Le néolibéralisme gagne une bataille ?

En janvier 2009, dans un exercice de politique fiction, j’anticipais une sortie de crise illusoire où les idées alternatives seraient malheureusement défaites par une lecture néolibérale de la crise, avant qu’un nouveau grand choc financier, déclenché par un défaut de l’Italie (alors anticipé fin 2016), ne déclenche une nouvelle crise qui permette enfin aux alternatifs d’être mis au pouvoir. Malheureusement, j’ai peur que sur ce point-là, mon anticipation ne soit en train de se réaliser (je suis loin d’avoir tout bien anticipé, ma perspicacité d’alors semblant bien plus économique que politique). Je commence à croire que nous avons perdu la bataille des idées suite à la crise de 2008, malgré l’émergence d’auteurs alternatifs.

Car la lecture néolibérale, même si je la combats, bénéficie de deux forces. D’abord, elle peut s’appuyer sur des exemples concrets qui servent superficiellement son récit : l’Allemagne, ses excédents commerciaux et budgétaires, son faible chômage, trop de gens oubliant que son modèle n’est pas réplicable et comporte des zones d’ombre  ; les différents parasites fiscaux ; et encore le différentiel de conjoncture entre la zone euro et la Grande-Bretagne ou les Etats-Unis. Bien sûr, quand on creuse, il est facile de démonter ces exemples, mais il faut reconnaître qu’ils fournissent une matière première utile aux néolibéraux.

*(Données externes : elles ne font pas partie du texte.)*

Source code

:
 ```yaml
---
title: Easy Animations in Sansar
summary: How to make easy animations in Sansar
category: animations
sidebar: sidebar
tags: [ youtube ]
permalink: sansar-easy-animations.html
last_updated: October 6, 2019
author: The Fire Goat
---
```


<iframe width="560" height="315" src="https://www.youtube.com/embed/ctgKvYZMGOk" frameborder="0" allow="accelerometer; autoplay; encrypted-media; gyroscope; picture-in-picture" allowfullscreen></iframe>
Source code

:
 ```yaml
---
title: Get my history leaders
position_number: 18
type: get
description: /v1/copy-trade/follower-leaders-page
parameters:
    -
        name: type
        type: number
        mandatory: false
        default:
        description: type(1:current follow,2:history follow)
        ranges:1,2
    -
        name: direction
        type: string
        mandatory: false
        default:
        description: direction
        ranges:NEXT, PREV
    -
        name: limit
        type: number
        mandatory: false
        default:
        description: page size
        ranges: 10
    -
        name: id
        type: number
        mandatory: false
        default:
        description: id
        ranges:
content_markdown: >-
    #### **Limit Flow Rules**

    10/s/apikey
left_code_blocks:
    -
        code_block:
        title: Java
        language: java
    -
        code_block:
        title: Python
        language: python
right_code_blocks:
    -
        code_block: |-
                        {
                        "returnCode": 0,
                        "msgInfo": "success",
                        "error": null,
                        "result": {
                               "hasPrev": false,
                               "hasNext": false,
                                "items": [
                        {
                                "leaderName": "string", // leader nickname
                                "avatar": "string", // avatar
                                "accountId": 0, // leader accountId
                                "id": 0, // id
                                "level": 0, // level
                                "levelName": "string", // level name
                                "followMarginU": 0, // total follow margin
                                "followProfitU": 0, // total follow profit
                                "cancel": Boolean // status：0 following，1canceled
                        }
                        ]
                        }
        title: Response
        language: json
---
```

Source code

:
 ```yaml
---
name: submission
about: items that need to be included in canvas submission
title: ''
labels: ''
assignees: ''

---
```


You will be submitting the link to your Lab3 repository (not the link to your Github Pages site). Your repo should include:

Et ce d’autant plus que la narration néolibérale est appuyée par une grande majorité des médias.
 
Bien sûr, il n’y a pas qu’Europe 1 mais tant de médias servent, consciemment ou non, la lecture néolibérale de la crise qu’il me semble que, malheureusement, nous perdons, à date, la bataille des idées. Mais il faut continuer le combat car le soufflé néolibéral finira par se dégonfler, comme les bulles qu’il engendre.